What you need to do
Restating the records exactly is the whole task.

Stored items
********
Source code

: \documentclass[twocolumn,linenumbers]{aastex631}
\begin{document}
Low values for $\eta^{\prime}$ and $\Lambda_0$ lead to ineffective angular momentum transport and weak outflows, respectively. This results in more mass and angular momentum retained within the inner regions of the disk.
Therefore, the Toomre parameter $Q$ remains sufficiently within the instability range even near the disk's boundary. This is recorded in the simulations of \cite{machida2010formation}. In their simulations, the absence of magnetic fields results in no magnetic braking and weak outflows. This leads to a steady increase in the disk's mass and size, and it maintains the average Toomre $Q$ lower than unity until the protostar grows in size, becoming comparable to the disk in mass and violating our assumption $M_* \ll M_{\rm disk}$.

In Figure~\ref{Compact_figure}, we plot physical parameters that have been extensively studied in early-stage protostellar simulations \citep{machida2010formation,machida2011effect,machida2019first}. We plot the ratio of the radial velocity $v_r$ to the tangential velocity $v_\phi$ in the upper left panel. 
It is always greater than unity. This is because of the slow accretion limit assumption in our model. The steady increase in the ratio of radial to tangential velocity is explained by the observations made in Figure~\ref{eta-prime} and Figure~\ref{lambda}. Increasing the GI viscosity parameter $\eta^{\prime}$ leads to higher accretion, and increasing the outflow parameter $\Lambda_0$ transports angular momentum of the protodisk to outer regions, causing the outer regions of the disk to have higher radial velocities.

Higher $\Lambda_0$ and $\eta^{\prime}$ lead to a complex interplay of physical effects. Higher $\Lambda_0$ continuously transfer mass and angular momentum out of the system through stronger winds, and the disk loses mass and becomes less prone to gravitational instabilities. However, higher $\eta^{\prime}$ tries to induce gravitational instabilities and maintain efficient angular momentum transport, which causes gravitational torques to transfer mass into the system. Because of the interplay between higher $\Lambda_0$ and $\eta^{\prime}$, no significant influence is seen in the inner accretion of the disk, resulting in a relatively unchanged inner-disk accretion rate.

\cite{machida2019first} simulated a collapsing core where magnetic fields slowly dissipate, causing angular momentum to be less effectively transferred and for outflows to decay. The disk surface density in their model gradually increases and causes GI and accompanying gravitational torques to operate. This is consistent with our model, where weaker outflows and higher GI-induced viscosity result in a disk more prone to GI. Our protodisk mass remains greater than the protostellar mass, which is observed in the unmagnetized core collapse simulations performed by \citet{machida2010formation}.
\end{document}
********
Written answer
Source code

: \documentclass[twocolumn,linenumbers]{aastex631}
\begin{document}
Low values for $\eta^{\prime}$ and $\Lambda_0$ lead to ineffective angular momentum transport and weak outflows, respectively. This results in more mass and angular momentum retained within the inner regions of the disk.
Therefore, the Toomre parameter $Q$ remains sufficiently within the instability range even near the disk's boundary. This is recorded in the simulations of \cite{machida2010formation}. In their simulations, the absence of magnetic fields results in no magnetic braking and weak outflows. This leads to a steady increase in the disk's mass and size, and it maintains the average Toomre $Q$ lower than unity until the protostar grows in size, becoming comparable to the disk in mass and violating our assumption $M_* \ll M_{\rm disk}$.

In Figure~\ref{Compact_figure}, we plot physical parameters that have been extensively studied in early-stage protostellar simulations \citep{machida2010formation,machida2011effect,machida2019first}. We plot the ratio of the radial velocity $v_r$ to the tangential velocity $v_\phi$ in the upper left panel. 
It is always greater than unity. This is because of the slow accretion limit assumption in our model. The steady increase in the ratio of radial to tangential velocity is explained by the observations made in Figure~\ref{eta-prime} and Figure~\ref{lambda}. Increasing the GI viscosity parameter $\eta^{\prime}$ leads to higher accretion, and increasing the outflow parameter $\Lambda_0$ transports angular momentum of the protodisk to outer regions, causing the outer regions of the disk to have higher radial velocities.

Higher $\Lambda_0$ and $\eta^{\prime}$ lead to a complex interplay of physical effects. Higher $\Lambda_0$ continuously transfer mass and angular momentum out of the system through stronger winds, and the disk loses mass and becomes less prone to gravitational instabilities. However, higher $\eta^{\prime}$ tries to induce gravitational instabilities and maintain efficient angular momentum transport, which causes gravitational torques to transfer mass into the system. Because of the interplay between higher $\Lambda_0$ and $\eta^{\prime}$, no significant influence is seen in the inner accretion of the disk, resulting in a relatively unchanged inner-disk accretion rate.

\cite{machida2019first} simulated a collapsing core where magnetic fields slowly dissipate, causing angular momentum to be less effectively transferred and for outflows to decay. The disk surface density in their model gradually increases and causes GI and accompanying gravitational torques to operate. This is consistent with our model, where weaker outflows and higher GI-induced viscosity result in a disk more prone to GI. Our protodisk mass remains greater than the protostellar mass, which is observed in the unmagnetized core collapse simulations performed by \citet{machida2010formation}.
\end{document}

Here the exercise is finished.